A body of water with four white pelicans on an overcast day

Insomnia and Seeing Spiders

I have not been sleeping well lately. TMS seems to have worsened my insomnia such that I’ve slept five hours a night, give or take an hour, for the last few weeks. It’s not so little that I was dramatically impacted right away, but the cumulative effects are becoming apparent.

For one thing, if I stray below 5 hours of sleep at this point, everything looks like spiders. Little clumps of dirt, loose threads on a napkin, you name it – if it’s small, dark, and in my vicinity, I think it’s a spider. It startles me, I flinch away from it, and then I feel stupid when I realize it’s just a particularly grainy spot on my wooden desk or some other innocuous thing.

Anything in my peripheral vision that seems at all unusual catches my attention. I was sitting at my desk on Friday, trying to work when I got this feeling that someone was standing in the hallway to my left. I looked – nothing there. It happened again, so I looked again – nothing there. I think I was seeing the hinge on my glasses against the empty hallway. The dark spot somehow got turned into a vaguely person-shaped image in my mind, and it unsettled me. Information coming in through my senses feels chaotic, and I find myself being jumpy and on edge.
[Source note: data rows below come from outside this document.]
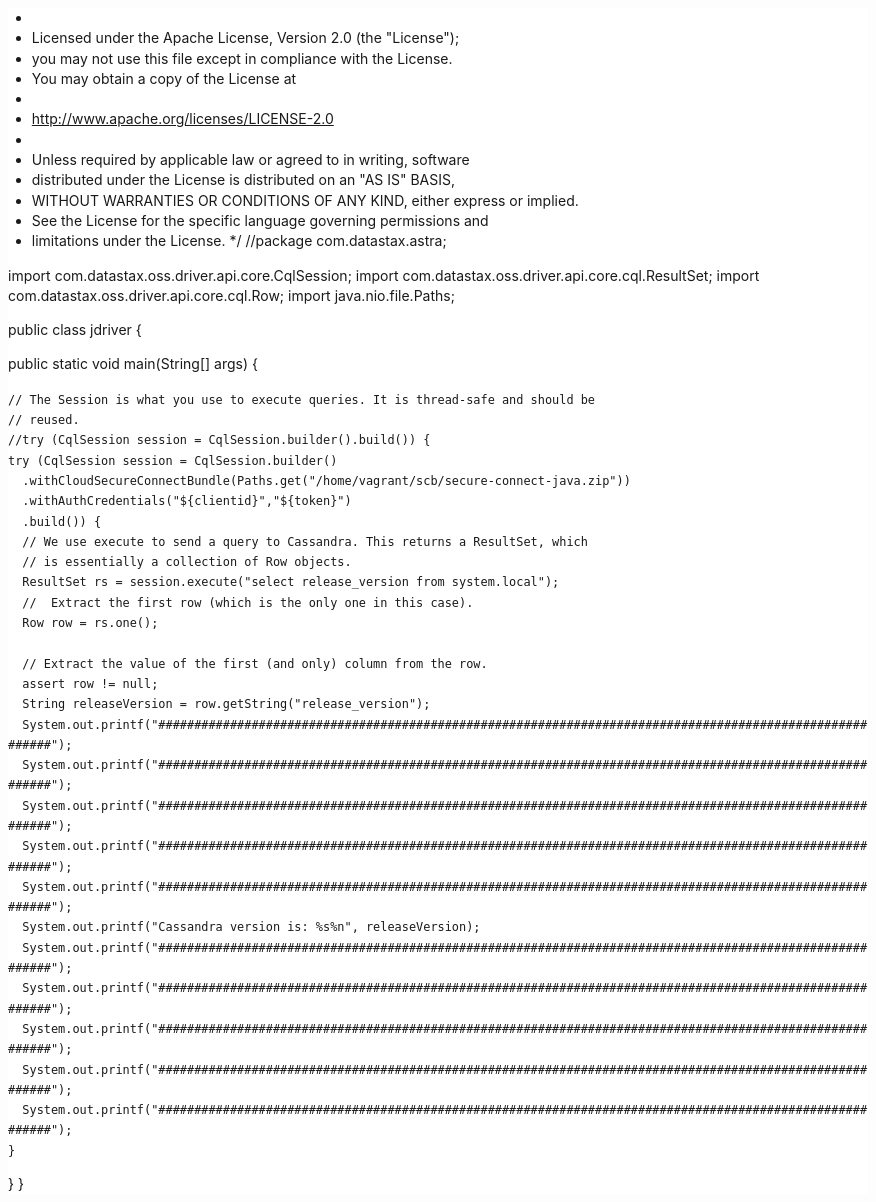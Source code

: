  *
 * Licensed under the Apache License, Version 2.0 (the "License");
 * you may not use this file except in compliance with the License.
 * You may obtain a copy of the License at
 *
 * http://www.apache.org/licenses/LICENSE-2.0
 *
 * Unless required by applicable law or agreed to in writing, software
 * distributed under the License is distributed on an "AS IS" BASIS,
 * WITHOUT WARRANTIES OR CONDITIONS OF ANY KIND, either express or implied.
 * See the License for the specific language governing permissions and
 * limitations under the License.
 */
//package com.datastax.astra;

import com.datastax.oss.driver.api.core.CqlSession;
import com.datastax.oss.driver.api.core.cql.ResultSet;
import com.datastax.oss.driver.api.core.cql.Row;
import java.nio.file.Paths;

public class jdriver {

  public static void main(String[] args) {

    // The Session is what you use to execute queries. It is thread-safe and should be
    // reused.
    //try (CqlSession session = CqlSession.builder().build()) {
    try (CqlSession session = CqlSession.builder()
      .withCloudSecureConnectBundle(Paths.get("/home/vagrant/scb/secure-connect-java.zip"))
      .withAuthCredentials("${clientid}","${token}")
      .build()) {
      // We use execute to send a query to Cassandra. This returns a ResultSet, which
      // is essentially a collection of Row objects.
      ResultSet rs = session.execute("select release_version from system.local");
      //  Extract the first row (which is the only one in this case).
      Row row = rs.one();

      // Extract the value of the first (and only) column from the row.
      assert row != null;
      String releaseVersion = row.getString("release_version");
      System.out.printf("#########################################################################################################");
      System.out.printf("#########################################################################################################");
      System.out.printf("#########################################################################################################");
      System.out.printf("#########################################################################################################");
      System.out.printf("#########################################################################################################");
      System.out.printf("Cassandra version is: %s%n", releaseVersion);
      System.out.printf("#########################################################################################################");
      System.out.printf("#########################################################################################################");
      System.out.printf("#########################################################################################################");
      System.out.printf("#########################################################################################################");
      System.out.printf("#########################################################################################################");
    }
  }
}
```

```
Trazodone helps me fall asleep, but I continue to wake up after 4 or 5, sometimes 6, hours of sleep. Five hours is unpleasant, but the world looks mostly normal. Four is when things get wacky, and six seems to restore my sanity somewhat. I’ve definitely gone long periods of time on 6 hours a night before and been free of spiders and other illusions, so I guess five hours most nights with occasional dips below that is my limit.
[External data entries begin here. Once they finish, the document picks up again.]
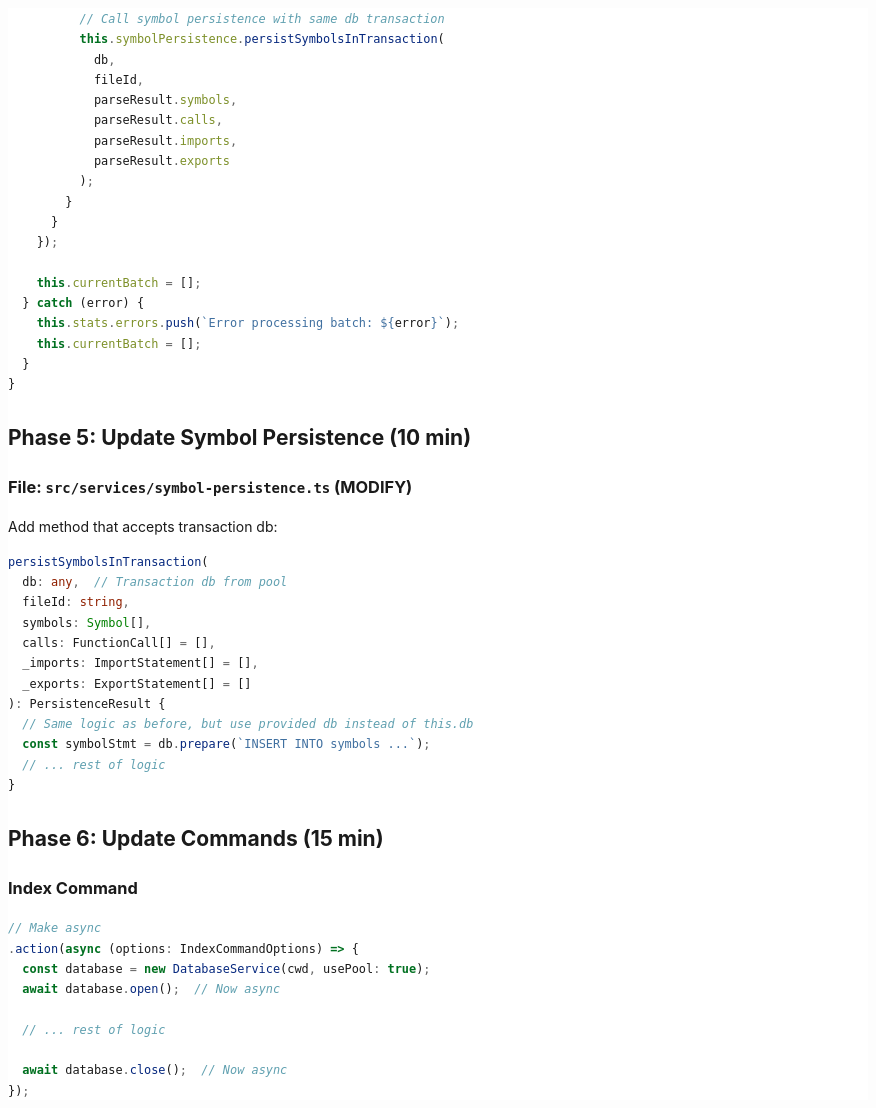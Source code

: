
 ```typescript
          // Call symbol persistence with same db transaction
          this.symbolPersistence.persistSymbolsInTransaction(
            db,
            fileId,
            parseResult.symbols,
            parseResult.calls,
            parseResult.imports,
            parseResult.exports
          );
        }
      }
    });

    this.currentBatch = [];
  } catch (error) {
    this.stats.errors.push(`Error processing batch: ${error}`);
    this.currentBatch = [];
  }
}
```

## Phase 5: Update Symbol Persistence (10 min)

### File: `src/services/symbol-persistence.ts` (MODIFY)

Add method that accepts transaction db:

```typescript
persistSymbolsInTransaction(
  db: any,  // Transaction db from pool
  fileId: string,
  symbols: Symbol[],
  calls: FunctionCall[] = [],
  _imports: ImportStatement[] = [],
  _exports: ExportStatement[] = []
): PersistenceResult {
  // Same logic as before, but use provided db instead of this.db
  const symbolStmt = db.prepare(`INSERT INTO symbols ...`);
  // ... rest of logic
}
```

## Phase 6: Update Commands (15 min)

### Index Command

```typescript
// Make async
.action(async (options: IndexCommandOptions) => {
  const database = new DatabaseService(cwd, usePool: true);
  await database.open();  // Now async

  // ... rest of logic

  await database.close();  // Now async
});
```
I think it’s interesting that creepy crawly-related hallucinations/illusions/perceptual mixups are so common. Some of my ketamine infusions resulted in hallucinations of insects when I went home. (It is not supposed to do that.) One time, I was transfixed by some bug-inhabited cobwebs that weren’t real, and another time, I mysteriously hallucinated for three days. Small, black bugs scurried from one side of my visual field to the other and sometimes took up residence on tangible objects. I slept about two hours a night and found myself unreasonably motivated to complete tedious jobs like pruning our overgrown grapevines and reorganizing the hall closet.
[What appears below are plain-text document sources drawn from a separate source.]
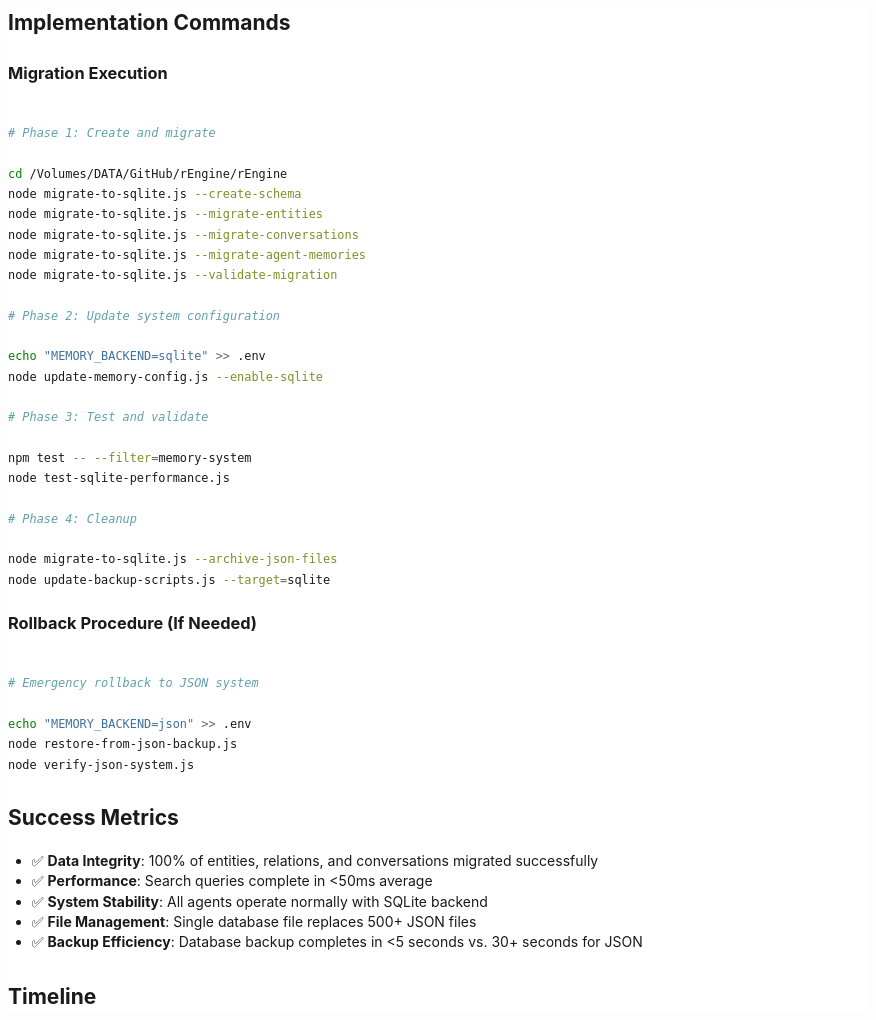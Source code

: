 ## Implementation Commands

### Migration Execution

```bash

# Phase 1: Create and migrate

cd /Volumes/DATA/GitHub/rEngine/rEngine
node migrate-to-sqlite.js --create-schema
node migrate-to-sqlite.js --migrate-entities
node migrate-to-sqlite.js --migrate-conversations
node migrate-to-sqlite.js --migrate-agent-memories
node migrate-to-sqlite.js --validate-migration

# Phase 2: Update system configuration

echo "MEMORY_BACKEND=sqlite" >> .env
node update-memory-config.js --enable-sqlite

# Phase 3: Test and validate

npm test -- --filter=memory-system
node test-sqlite-performance.js

# Phase 4: Cleanup

node migrate-to-sqlite.js --archive-json-files
node update-backup-scripts.js --target=sqlite
```

### Rollback Procedure (If Needed)

```bash

# Emergency rollback to JSON system

echo "MEMORY_BACKEND=json" >> .env
node restore-from-json-backup.js
node verify-json-system.js
```

## Success Metrics

- ✅ **Data Integrity**: 100% of entities, relations, and conversations migrated successfully
- ✅ **Performance**: Search queries complete in <50ms average
- ✅ **System Stability**: All agents operate normally with SQLite backend
- ✅ **File Management**: Single database file replaces 500+ JSON files
- ✅ **Backup Efficiency**: Database backup completes in <5 seconds vs. 30+ seconds for JSON

## Timeline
That incident happened after I had been taking 12 mg of Emsam for a few weeks. My post-ketamine experiences started to become more and more bizarre and culminated in the three-day…whatever that was. I decreased the Emsam back to 9 mg, and my ketamine infusions went back to how they used to be.

Months later, I ran out of 9 mg patches and decided to use leftover 12 mg patches until I could get my prescription refilled. It was an informative experiment. I had horrible insomnia and felt similar to how I feel now. Inanimate objects started to sway back and forth in my peripheral vision, white noise sounded like music, and small, bug-like dots explored the world to my left and right until I looked at them directly. Then, they would disappear.

However, all of those incidents were different in that the insects were completely fabricated; my current spiders are actual things in the real world that my brain is transforming into momentary terrors. Thanks, brain.

I haven’t noticed any benefit from TMS yet, but we’re adding an off-label priming protocol to my regular treatments. Maybe I’ll just be a late responder. I’m trying not to feel discouraged, as I know it’s not a helpful state of mind. I’ve been feeling worse the last few days, which isn’t making it easier to be optimistic about TMS. I suppose I’ll just keep at it.